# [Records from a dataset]
⁂
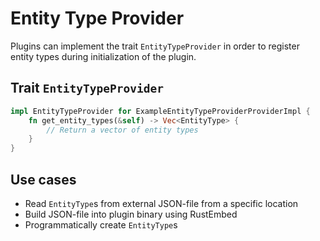 # Entity Type Provider

Plugins can implement the trait `EntityTypeProvider` in order to register entity types during initialization of the
plugin.

## Trait `EntityTypeProvider`

```rust
impl EntityTypeProvider for ExampleEntityTypeProviderProviderImpl {
    fn get_entity_types(&self) -> Vec<EntityType> {
        // Return a vector of entity types
    }
}
```

## Use cases

* Read `EntityType`s from external JSON-file from a specific location
* Build JSON-file into plugin binary using RustEmbed
* Programmatically create `EntityType`s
⁂
# [EXERCISE REQUIREMENTS]
The answer must be a single number: how many lines of the data hold the word "EntityTypeProvider".

# [TASK RESULT]
3